If the Powerball numbers had come out differently, a local mom named
Denise could have enrolled her 14-year-old daughter in one of those
fancy wilderness programs or boot camps. That is, if she could find her.

But Denise hasn't been lucky. Not with the lottery. Not with locating
her runaway girl. Not even with trying to have her daughter arrested.

She called the authorities some time ago when she found a pipe used
to smoke methamphetamines in her daughter's bedroom. That didn't work.

She then found a bag of marijuana in her room and called authorities again.

"I was informed by the responding officers that unless they had found
the drugs in her possession or had witnessed her smoking it, there
was nothing they could do," she says.

Denise called truant officers because her daughter, a high school
freshman, had continuously skipped school. She's called police
because her daughter is a persistent runaway. The girl admitted to
her mother that she smokes cigarettes, drinks alcohol, uses drugs and more.

Denise is so frustrated and worried that she went to the courthouse
to find out if she could have her daughter declared a ward of the
state so that she could be put in a structured setting. But that's a
long involved process that may not work for Denise, and she is
worried that something bad will happen to her daughter before any
paperwork could go through.

She is a single mother with another child and not a lot of money.

"I wonder if my only hope is if I hit the lottery," she says. "Maybe
then I can afford the kind of place that I believe my daughter needs.
That is, unless she commits the kind of crime that forces her into
the system. I just don't want her to become a statistic. I feel like
there is no way to stop that from happening."
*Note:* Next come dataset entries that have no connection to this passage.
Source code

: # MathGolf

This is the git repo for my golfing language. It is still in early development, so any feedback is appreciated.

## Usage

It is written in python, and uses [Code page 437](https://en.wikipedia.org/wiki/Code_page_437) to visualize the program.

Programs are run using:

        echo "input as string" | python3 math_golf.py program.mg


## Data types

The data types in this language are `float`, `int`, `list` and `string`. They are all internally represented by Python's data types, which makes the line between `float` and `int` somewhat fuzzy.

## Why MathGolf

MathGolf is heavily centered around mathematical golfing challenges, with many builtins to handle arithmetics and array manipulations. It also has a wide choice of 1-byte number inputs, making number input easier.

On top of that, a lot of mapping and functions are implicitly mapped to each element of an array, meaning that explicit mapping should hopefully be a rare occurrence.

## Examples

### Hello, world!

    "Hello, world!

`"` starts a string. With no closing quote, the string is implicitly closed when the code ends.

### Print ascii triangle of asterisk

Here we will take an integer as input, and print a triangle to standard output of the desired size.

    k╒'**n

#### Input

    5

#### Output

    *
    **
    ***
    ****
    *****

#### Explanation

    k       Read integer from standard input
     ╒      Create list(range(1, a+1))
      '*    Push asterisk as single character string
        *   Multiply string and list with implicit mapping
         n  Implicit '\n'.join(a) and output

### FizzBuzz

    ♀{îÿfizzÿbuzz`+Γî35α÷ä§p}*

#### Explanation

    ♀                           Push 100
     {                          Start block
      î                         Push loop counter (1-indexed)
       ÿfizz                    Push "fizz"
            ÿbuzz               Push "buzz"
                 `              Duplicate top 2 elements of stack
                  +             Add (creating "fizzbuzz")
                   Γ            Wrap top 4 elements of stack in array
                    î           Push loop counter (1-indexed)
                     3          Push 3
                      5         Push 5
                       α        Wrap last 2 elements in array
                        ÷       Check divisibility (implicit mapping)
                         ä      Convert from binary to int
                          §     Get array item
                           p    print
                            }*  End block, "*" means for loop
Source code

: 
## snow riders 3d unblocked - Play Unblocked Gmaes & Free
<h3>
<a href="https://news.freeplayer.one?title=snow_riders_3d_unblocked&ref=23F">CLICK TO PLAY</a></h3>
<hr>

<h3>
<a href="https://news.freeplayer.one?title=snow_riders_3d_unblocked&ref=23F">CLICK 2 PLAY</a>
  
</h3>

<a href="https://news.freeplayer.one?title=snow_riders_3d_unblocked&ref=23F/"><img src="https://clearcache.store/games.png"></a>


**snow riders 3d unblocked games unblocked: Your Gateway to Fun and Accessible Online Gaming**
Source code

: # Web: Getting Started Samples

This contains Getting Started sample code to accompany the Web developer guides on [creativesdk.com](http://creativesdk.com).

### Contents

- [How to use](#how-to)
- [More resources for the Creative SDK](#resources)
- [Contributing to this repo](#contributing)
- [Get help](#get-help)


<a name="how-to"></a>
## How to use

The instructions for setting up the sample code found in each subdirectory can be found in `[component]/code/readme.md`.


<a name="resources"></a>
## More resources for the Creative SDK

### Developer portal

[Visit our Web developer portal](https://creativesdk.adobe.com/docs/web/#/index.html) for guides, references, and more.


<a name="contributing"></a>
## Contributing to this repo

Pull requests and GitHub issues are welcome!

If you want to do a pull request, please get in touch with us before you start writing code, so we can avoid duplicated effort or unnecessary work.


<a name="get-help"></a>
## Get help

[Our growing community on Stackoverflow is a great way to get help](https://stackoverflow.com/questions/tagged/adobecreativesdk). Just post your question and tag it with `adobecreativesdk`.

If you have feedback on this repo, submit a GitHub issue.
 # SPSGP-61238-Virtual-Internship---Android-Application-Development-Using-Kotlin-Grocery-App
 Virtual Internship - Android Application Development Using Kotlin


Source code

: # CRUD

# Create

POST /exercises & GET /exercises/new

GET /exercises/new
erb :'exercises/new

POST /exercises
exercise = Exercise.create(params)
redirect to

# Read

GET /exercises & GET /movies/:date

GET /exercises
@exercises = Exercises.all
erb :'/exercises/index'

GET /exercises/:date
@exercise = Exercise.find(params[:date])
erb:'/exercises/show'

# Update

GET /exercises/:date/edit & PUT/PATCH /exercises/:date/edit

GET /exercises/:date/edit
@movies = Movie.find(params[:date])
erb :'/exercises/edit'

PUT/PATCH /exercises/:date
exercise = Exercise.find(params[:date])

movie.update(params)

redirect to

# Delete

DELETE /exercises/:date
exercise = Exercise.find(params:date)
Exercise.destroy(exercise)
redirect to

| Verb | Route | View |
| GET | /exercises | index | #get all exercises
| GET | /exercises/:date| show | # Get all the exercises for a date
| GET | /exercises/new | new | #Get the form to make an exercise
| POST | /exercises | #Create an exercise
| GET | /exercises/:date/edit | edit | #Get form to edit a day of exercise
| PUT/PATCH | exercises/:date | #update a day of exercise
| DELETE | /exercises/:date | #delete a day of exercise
Keith Searcy, a crisis intervention specialist and mediator with
Maricopa County, told me that the people he works with hear from a
dozen or so parents like Denise each day. There is a county
department called Families in Need of Services that is designed to
help. Its number is (602) 506-4308. They work with parents who have
money and those who don't. Those who have private insurance and those
who don't. Denise has worked with a counselor there. She and her
daughter were supposed to participate in a program together. But her
daughter ran away again.

Denise contacted me only after she had tried to reach every
government official she could think of. As she said in a note:

"The letter (that I wrote) with regard to my 14-year-old daughter and
her ever increasingly ungovernable behavior was sent to a number of
Arizona governmental agencies, politicians and law enforcement
personnel. The list of individuals to whom this letter was sent
included Governor Janet Napolitano, Sheriff Joe Arpaio, numerous
Maricopa County Commissioners, state Republican and Democratic
leaders as well as to city officials. Only one state representative
politely responded, only to inform me that there was little that
could be done at his level and suggested contacting those previously
mentioned on the mailing list."

I told her there's not much a news writer could do for her besides
listen, and maybe share her story.

"That's more than I've gotten from most people," she says.

She has contacted authorities once more, and printed fliers,
desperate to bring her daughter home, again.

Like every parent, Denise felt like she had hit the lottery when her
girl was born. She had no idea that she'd have to win another one to
save her from herself.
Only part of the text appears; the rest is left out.